Chapter 21: "No worse, Mr. Reese."
Mid-town NY, same day
Harper swung the van over to the curb, watching in her rear-view mirror for anyone following. So far, no takers. She hadn't seen anyone since dropping the Team off back at the safe house. There was something she needed to do now if they were going to flush out the ones who were chasing them.
She hopped out on her side and ran around to the curb. A few brightly colored bins sat together on the sidewalk, and she fed coins into the top of one of them. The handle released and she swung the front down to pull out the newspaper. Then on the passenger side of the van she opened the door and spread the paper over the front seat. On the floor mat in front of the seat were the cellphones from everyone who'd been riding with her when they were chased. Those men in the SUVs had locked onto someone's phone in their van and tracked them. So, now they were going to see if they could return the favor.

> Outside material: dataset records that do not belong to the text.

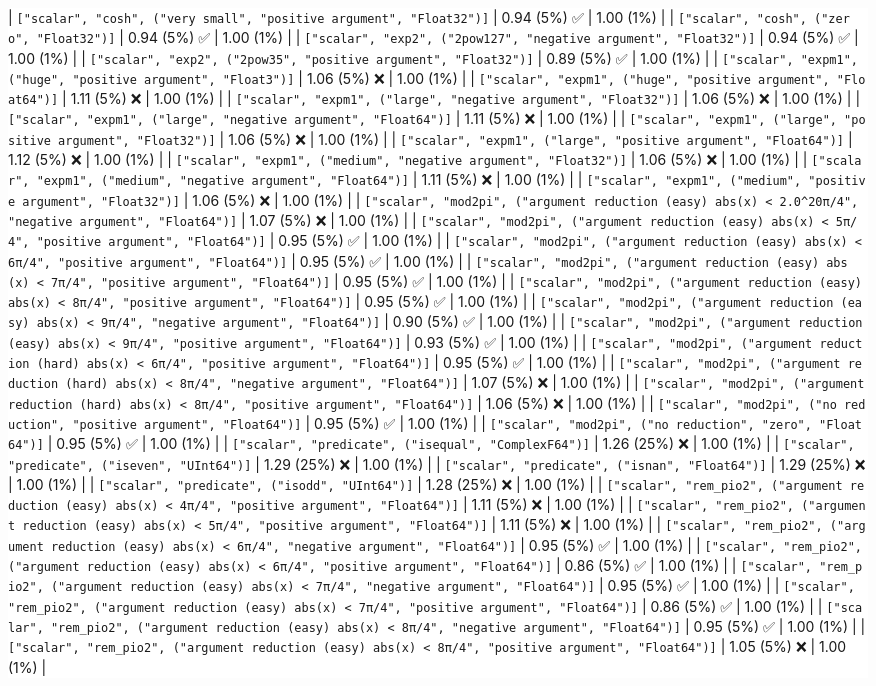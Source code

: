| `["scalar", "cosh", ("very small", "positive argument", "Float32")]` | 0.94 (5%) :white_check_mark: | 1.00 (1%)  |
| `["scalar", "cosh", ("zero", "Float32")]` | 0.94 (5%) :white_check_mark: | 1.00 (1%)  |
| `["scalar", "exp2", ("2pow127", "negative argument", "Float32")]` | 0.94 (5%) :white_check_mark: | 1.00 (1%)  |
| `["scalar", "exp2", ("2pow35", "positive argument", "Float32")]` | 0.89 (5%) :white_check_mark: | 1.00 (1%)  |
| `["scalar", "expm1", ("huge", "positive argument", "Float3")]` | 1.06 (5%) :x: | 1.00 (1%)  |
| `["scalar", "expm1", ("huge", "positive argument", "Float64")]` | 1.11 (5%) :x: | 1.00 (1%)  |
| `["scalar", "expm1", ("large", "negative argument", "Float32")]` | 1.06 (5%) :x: | 1.00 (1%)  |
| `["scalar", "expm1", ("large", "negative argument", "Float64")]` | 1.11 (5%) :x: | 1.00 (1%)  |
| `["scalar", "expm1", ("large", "positive argument", "Float32")]` | 1.06 (5%) :x: | 1.00 (1%)  |
| `["scalar", "expm1", ("large", "positive argument", "Float64")]` | 1.12 (5%) :x: | 1.00 (1%)  |
| `["scalar", "expm1", ("medium", "negative argument", "Float32")]` | 1.06 (5%) :x: | 1.00 (1%)  |
| `["scalar", "expm1", ("medium", "negative argument", "Float64")]` | 1.11 (5%) :x: | 1.00 (1%)  |
| `["scalar", "expm1", ("medium", "positive argument", "Float32")]` | 1.06 (5%) :x: | 1.00 (1%)  |
| `["scalar", "mod2pi", ("argument reduction (easy) abs(x) < 2.0^20π/4", "negative argument", "Float64")]` | 1.07 (5%) :x: | 1.00 (1%)  |
| `["scalar", "mod2pi", ("argument reduction (easy) abs(x) < 5π/4", "positive argument", "Float64")]` | 0.95 (5%) :white_check_mark: | 1.00 (1%)  |
| `["scalar", "mod2pi", ("argument reduction (easy) abs(x) < 6π/4", "positive argument", "Float64")]` | 0.95 (5%) :white_check_mark: | 1.00 (1%)  |
| `["scalar", "mod2pi", ("argument reduction (easy) abs(x) < 7π/4", "positive argument", "Float64")]` | 0.95 (5%) :white_check_mark: | 1.00 (1%)  |
| `["scalar", "mod2pi", ("argument reduction (easy) abs(x) < 8π/4", "positive argument", "Float64")]` | 0.95 (5%) :white_check_mark: | 1.00 (1%)  |
| `["scalar", "mod2pi", ("argument reduction (easy) abs(x) < 9π/4", "negative argument", "Float64")]` | 0.90 (5%) :white_check_mark: | 1.00 (1%)  |
| `["scalar", "mod2pi", ("argument reduction (easy) abs(x) < 9π/4", "positive argument", "Float64")]` | 0.93 (5%) :white_check_mark: | 1.00 (1%)  |
| `["scalar", "mod2pi", ("argument reduction (hard) abs(x) < 6π/4", "positive argument", "Float64")]` | 0.95 (5%) :white_check_mark: | 1.00 (1%)  |
| `["scalar", "mod2pi", ("argument reduction (hard) abs(x) < 8π/4", "negative argument", "Float64")]` | 1.07 (5%) :x: | 1.00 (1%)  |
| `["scalar", "mod2pi", ("argument reduction (hard) abs(x) < 8π/4", "positive argument", "Float64")]` | 1.06 (5%) :x: | 1.00 (1%)  |
| `["scalar", "mod2pi", ("no reduction", "positive argument", "Float64")]` | 0.95 (5%) :white_check_mark: | 1.00 (1%)  |
| `["scalar", "mod2pi", ("no reduction", "zero", "Float64")]` | 0.95 (5%) :white_check_mark: | 1.00 (1%)  |
| `["scalar", "predicate", ("isequal", "ComplexF64")]` | 1.26 (25%) :x: | 1.00 (1%)  |
| `["scalar", "predicate", ("iseven", "UInt64")]` | 1.29 (25%) :x: | 1.00 (1%)  |
| `["scalar", "predicate", ("isnan", "Float64")]` | 1.29 (25%) :x: | 1.00 (1%)  |
| `["scalar", "predicate", ("isodd", "UInt64")]` | 1.28 (25%) :x: | 1.00 (1%)  |
| `["scalar", "rem_pio2", ("argument reduction (easy) abs(x) < 4π/4", "positive argument", "Float64")]` | 1.11 (5%) :x: | 1.00 (1%)  |
| `["scalar", "rem_pio2", ("argument reduction (easy) abs(x) < 5π/4", "positive argument", "Float64")]` | 1.11 (5%) :x: | 1.00 (1%)  |
| `["scalar", "rem_pio2", ("argument reduction (easy) abs(x) < 6π/4", "negative argument", "Float64")]` | 0.95 (5%) :white_check_mark: | 1.00 (1%)  |
| `["scalar", "rem_pio2", ("argument reduction (easy) abs(x) < 6π/4", "positive argument", "Float64")]` | 0.86 (5%) :white_check_mark: | 1.00 (1%)  |
| `["scalar", "rem_pio2", ("argument reduction (easy) abs(x) < 7π/4", "negative argument", "Float64")]` | 0.95 (5%) :white_check_mark: | 1.00 (1%)  |
| `["scalar", "rem_pio2", ("argument reduction (easy) abs(x) < 7π/4", "positive argument", "Float64")]` | 0.86 (5%) :white_check_mark: | 1.00 (1%)  |
| `["scalar", "rem_pio2", ("argument reduction (easy) abs(x) < 8π/4", "negative argument", "Float64")]` | 0.95 (5%) :white_check_mark: | 1.00 (1%)  |
| `["scalar", "rem_pio2", ("argument reduction (easy) abs(x) < 8π/4", "positive argument", "Float64")]` | 1.05 (5%) :x: | 1.00 (1%)  |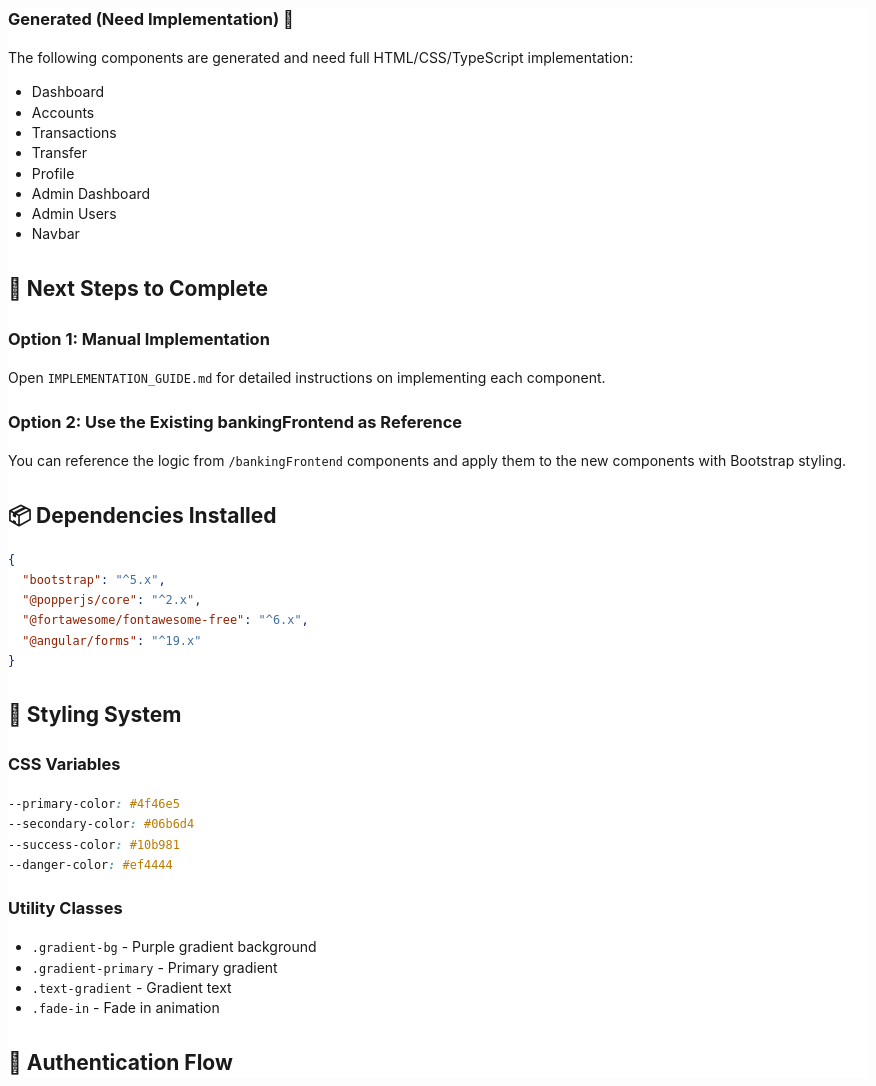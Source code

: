 ### Generated (Need Implementation) 📝
The following components are generated and need full HTML/CSS/TypeScript implementation:
- Dashboard
- Accounts
- Transactions
- Transfer
- Profile
- Admin Dashboard
- Admin Users
- Navbar

## 🔧 Next Steps to Complete

### Option 1: Manual Implementation
Open `IMPLEMENTATION_GUIDE.md` for detailed instructions on implementing each component.

### Option 2: Use the Existing bankingFrontend as Reference
You can reference the logic from `/bankingFrontend` components and apply them to the new components with Bootstrap styling.

## 📦 Dependencies Installed

```json
{
  "bootstrap": "^5.x",
  "@popperjs/core": "^2.x",
  "@fortawesome/fontawesome-free": "^6.x",
  "@angular/forms": "^19.x"
}
```

## 🎨 Styling System

### CSS Variables
```css
--primary-color: #4f46e5
--secondary-color: #06b6d4
--success-color: #10b981
--danger-color: #ef4444
```

### Utility Classes
- `.gradient-bg` - Purple gradient background
- `.gradient-primary` - Primary gradient
- `.text-gradient` - Gradient text
- `.fade-in` - Fade in animation

## 🔐 Authentication Flow
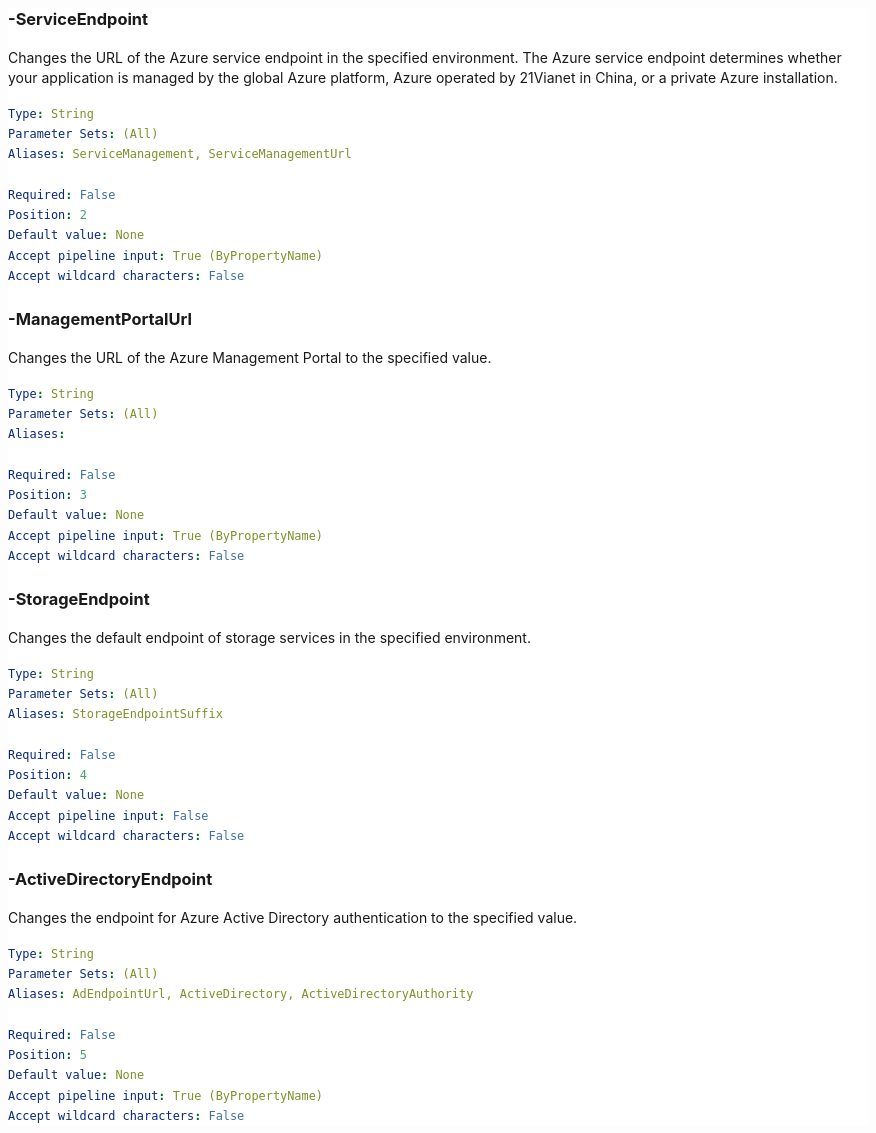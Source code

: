 ### -ServiceEndpoint
Changes the URL of the Azure service endpoint in the specified environment.
The Azure service endpoint determines whether your application is managed by the global Azure platform, Azure operated by 21Vianet in China, or a private Azure installation.

```yaml
Type: String
Parameter Sets: (All)
Aliases: ServiceManagement, ServiceManagementUrl

Required: False
Position: 2
Default value: None
Accept pipeline input: True (ByPropertyName)
Accept wildcard characters: False
```

### -ManagementPortalUrl
Changes the URL of the Azure Management Portal to the specified value.

```yaml
Type: String
Parameter Sets: (All)
Aliases: 

Required: False
Position: 3
Default value: None
Accept pipeline input: True (ByPropertyName)
Accept wildcard characters: False
```

### -StorageEndpoint
Changes the default endpoint of storage services in the specified environment.

```yaml
Type: String
Parameter Sets: (All)
Aliases: StorageEndpointSuffix

Required: False
Position: 4
Default value: None
Accept pipeline input: False
Accept wildcard characters: False
```

### -ActiveDirectoryEndpoint
Changes the endpoint for Azure Active Directory authentication to the specified value.

```yaml
Type: String
Parameter Sets: (All)
Aliases: AdEndpointUrl, ActiveDirectory, ActiveDirectoryAuthority

Required: False
Position: 5
Default value: None
Accept pipeline input: True (ByPropertyName)
Accept wildcard characters: False
```
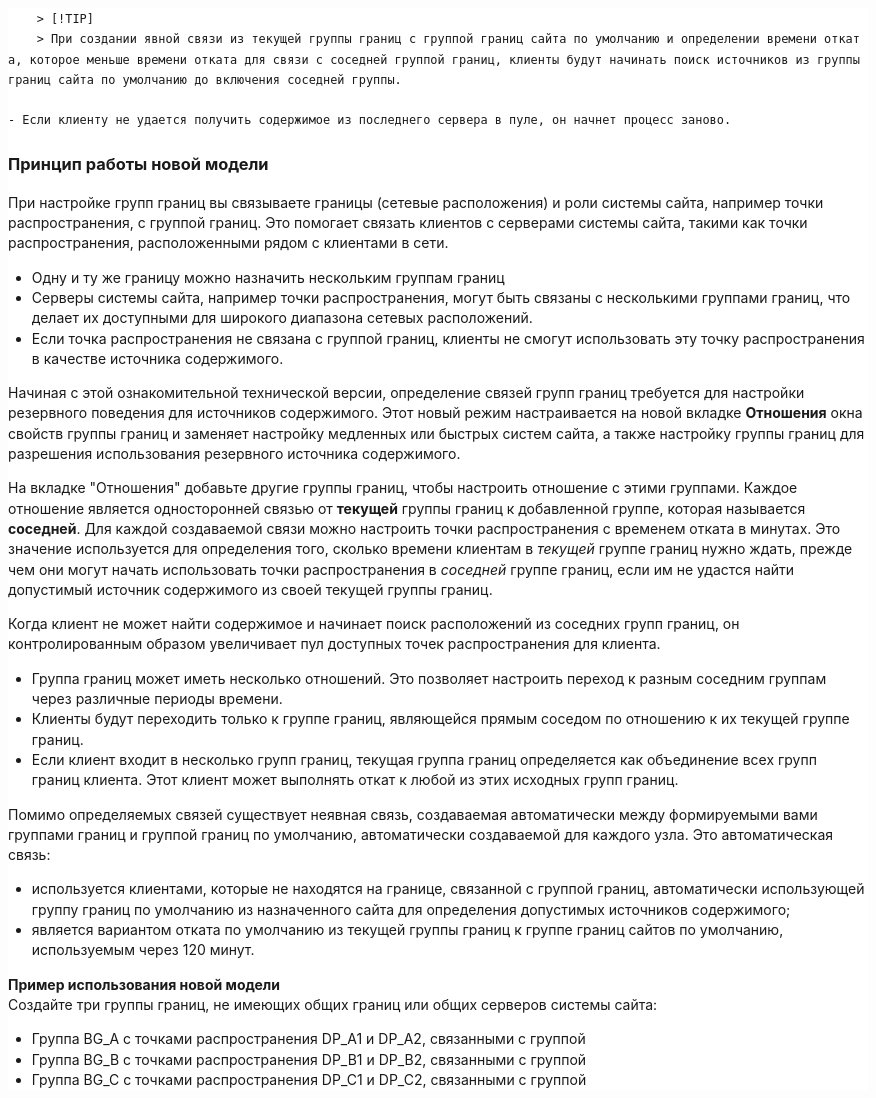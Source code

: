         > [!TIP]  
        > При создании явной связи из текущей группы границ с группой границ сайта по умолчанию и определении времени отката, которое меньше времени отката для связи с соседней группой границ, клиенты будут начинать поиск источников из группы границ сайта по умолчанию до включения соседней группы.

    - Если клиенту не удается получить содержимое из последнего сервера в пуле, он начнет процесс заново.


### <a name="how-the-new-model-works"></a>Принцип работы новой модели
При настройке групп границ вы связываете границы (сетевые расположения) и роли системы сайта, например точки распространения, с группой границ. Это помогает связать клиентов с серверами системы сайта, такими как точки распространения, расположенными рядом с клиентами в сети.   
-   Одну и ту же границу можно назначить нескольким группам границ
-   Серверы системы сайта, например точки распространения, могут быть связаны с несколькими группами границ, что делает их доступными для широкого диапазона сетевых расположений.
-   Если точка распространения не связана с группой границ, клиенты не смогут использовать эту точку распространения в качестве источника содержимого.

Начиная с этой ознакомительной технической версии, определение связей групп границ требуется для настройки резервного поведения для источников содержимого. Этот новый режим настраивается на новой вкладке **Отношения** окна свойств группы границ и заменяет настройку медленных или быстрых систем сайта, а также настройку группы границ для разрешения использования резервного источника содержимого.

На вкладке "Отношения" добавьте другие группы границ, чтобы настроить отношение с этими группами. Каждое отношение является односторонней связью от **текущей** группы границ к добавленной группе, которая называется **соседней**. Для каждой создаваемой связи можно настроить точки распространения с временем отката в минутах. Это значение используется для определения того, сколько времени клиентам в *текущей* группе границ нужно ждать, прежде чем они могут начать использовать точки распространения в *соседней* группе границ, если им не удастся найти допустимый источник содержимого из своей текущей группы границ.

Когда клиент не может найти содержимое и начинает поиск расположений из соседних групп границ, он контролированным образом увеличивает пул доступных точек распространения для клиента.  

-   Группа границ может иметь несколько отношений. Это позволяет настроить переход к разным соседним группам через различные периоды времени.
-   Клиенты будут переходить только к группе границ, являющейся прямым соседом по отношению к их текущей группе границ.
-   Если клиент входит в несколько групп границ, текущая группа границ определяется как объединение всех групп границ клиента.  Этот клиент может выполнять откат к любой из этих исходных групп границ.

Помимо определяемых связей существует неявная связь, создаваемая автоматически между формируемыми вами группами границ и группой границ по умолчанию, автоматически создаваемой для каждого узла. Это автоматическая связь:
-   используется клиентами, которые не находятся на границе, связанной с группой границ, автоматически использующей группу границ по умолчанию из назначенного сайта для определения допустимых источников содержимого;   
-   является вариантом отката по умолчанию из текущей группы границ к группе границ сайтов по умолчанию, используемым через 120 минут.

**Пример использования новой модели**     
Создайте три группы границ, не имеющих общих границ или общих серверов системы сайта:
-   Группа BG_A с точками распространения DP_A1 и DP_A2, связанными с группой
-   Группа BG_B с точками распространения DP_B1 и DP_B2, связанными с группой
-   Группа BG_C с точками распространения DP_C1 и DP_C2, связанными с группой

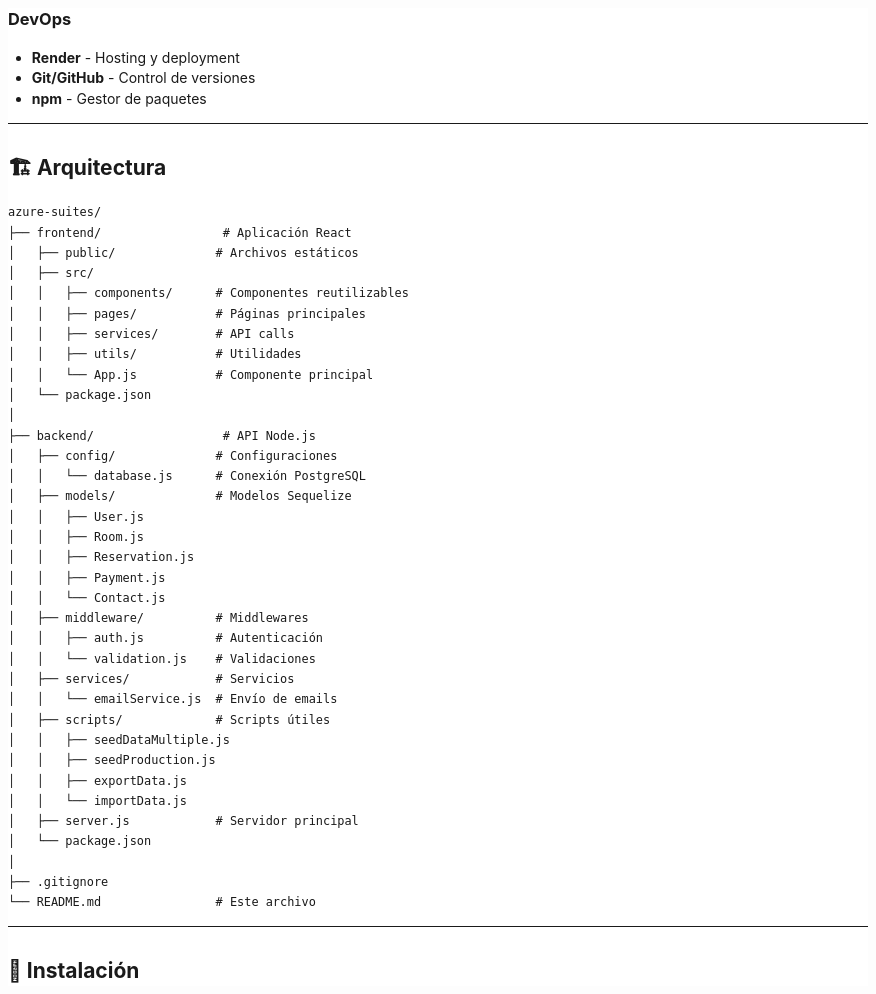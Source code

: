 ### DevOps

- **Render** - Hosting y deployment
- **Git/GitHub** - Control de versiones
- **npm** - Gestor de paquetes

---

## 🏗 Arquitectura

```
azure-suites/
├── frontend/                 # Aplicación React
│   ├── public/              # Archivos estáticos
│   ├── src/
│   │   ├── components/      # Componentes reutilizables
│   │   ├── pages/           # Páginas principales
│   │   ├── services/        # API calls
│   │   ├── utils/           # Utilidades
│   │   └── App.js           # Componente principal
│   └── package.json
│
├── backend/                  # API Node.js
│   ├── config/              # Configuraciones
│   │   └── database.js      # Conexión PostgreSQL
│   ├── models/              # Modelos Sequelize
│   │   ├── User.js
│   │   ├── Room.js
│   │   ├── Reservation.js
│   │   ├── Payment.js
│   │   └── Contact.js
│   ├── middleware/          # Middlewares
│   │   ├── auth.js          # Autenticación
│   │   └── validation.js    # Validaciones
│   ├── services/            # Servicios
│   │   └── emailService.js  # Envío de emails
│   ├── scripts/             # Scripts útiles
│   │   ├── seedDataMultiple.js
│   │   ├── seedProduction.js
│   │   ├── exportData.js
│   │   └── importData.js
│   ├── server.js            # Servidor principal
│   └── package.json
│
├── .gitignore
└── README.md                # Este archivo
```

---

## 🚀 Instalación
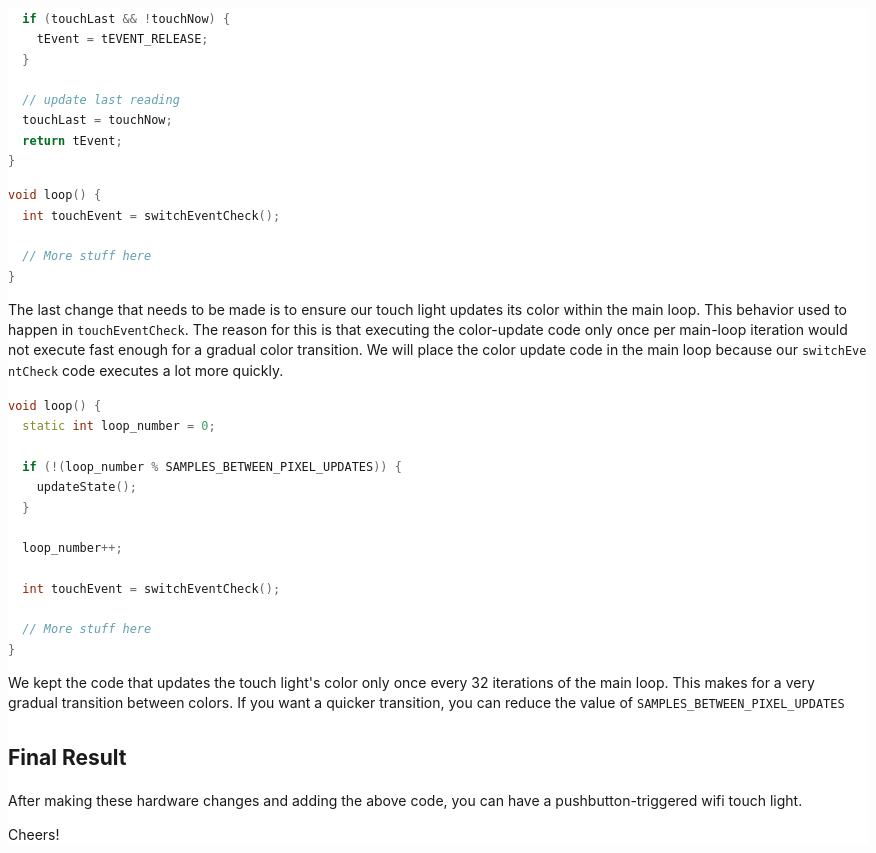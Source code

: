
 ```c++
  if (touchLast && !touchNow) {
    tEvent = tEVENT_RELEASE;
  }

  // update last reading
  touchLast = touchNow;
  return tEvent;
}
```

```c++
void loop() {
  int touchEvent = switchEventCheck();

  // More stuff here
}

```

The last change that needs to be made is to ensure our touch light updates its color within the main loop. This behavior used to happen in `touchEventCheck`. The reason for this is that executing the color-update code only once per main-loop iteration would not execute fast enough for a gradual color transition. We will place the color update code in the main loop because our `switchEventCheck` code executes a lot more quickly.

```c++
void loop() {
  static int loop_number = 0;

  if (!(loop_number % SAMPLES_BETWEEN_PIXEL_UPDATES)) {
    updateState();
  }

  loop_number++;

  int touchEvent = switchEventCheck();

  // More stuff here
}
```

We kept the code that updates the touch light's color only once every 32 iterations of the main loop. This makes for a very gradual transition between colors. If you want a quicker transition, you can reduce the value of `SAMPLES_BETWEEN_PIXEL_UPDATES`

## Final Result

<p>
After making these hardware changes and adding the above code, you can have a pushbutton-triggered wifi touch light.
</p>

<p>
Cheers!
</p>

<iframe width="560" height="315" src="https://www.youtube.com/embed/Tef1jVNWhCQ?rel=0" frameborder="0" allow="accelerometer; autoplay; encrypted-media; gyroscope; picture-in-picture" allowfullscreen></iframe>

Harper grabbed the phones and spread them out on top of the newspaper so they weren't touching each other. Then she reached into a pocket of her jacket for a small unmarked canister. Finch had handed it to her from his briefcase back at the drop-off. She pulled the cap off and aimed it at the phones. A fine mist sprayed out over the top of the phones and she moved the canister around to cover as much surface as she could. Then she capped the canister and slid it back into her pocket.
Harper fanned the phones with her hand, drying the clear spray a little faster. Then she picked up the whole newspaper with the phones on top and walked it over to the corner trash bin. She tipped the newspaper and the phones slid off into the bin. Then she folded the paper and dropped that in, too, like anybody's discarded Daily News. If someone was still tracking one of the phones, they'd find them all together in the trash, as though the Team had tried to escape by dumping them. Handling the phones would transfer the marker in the spray to the handlers, and for the next few weeks it would be detectable on the skin, on clothing, on anything that touched the phones. Harper smiled as she jumped back into the van and drove off. She'd circle around for a little while longer, then head back to the garage near the safe house.
Meanwhile, Reese had pulled inside and parked the truck, leaving the key in the console between the seats. The rifle went back inside the zippered case and he stowed it with the ammo box inside the bin. There was no time to reset it now – he needed to get back to the apartment.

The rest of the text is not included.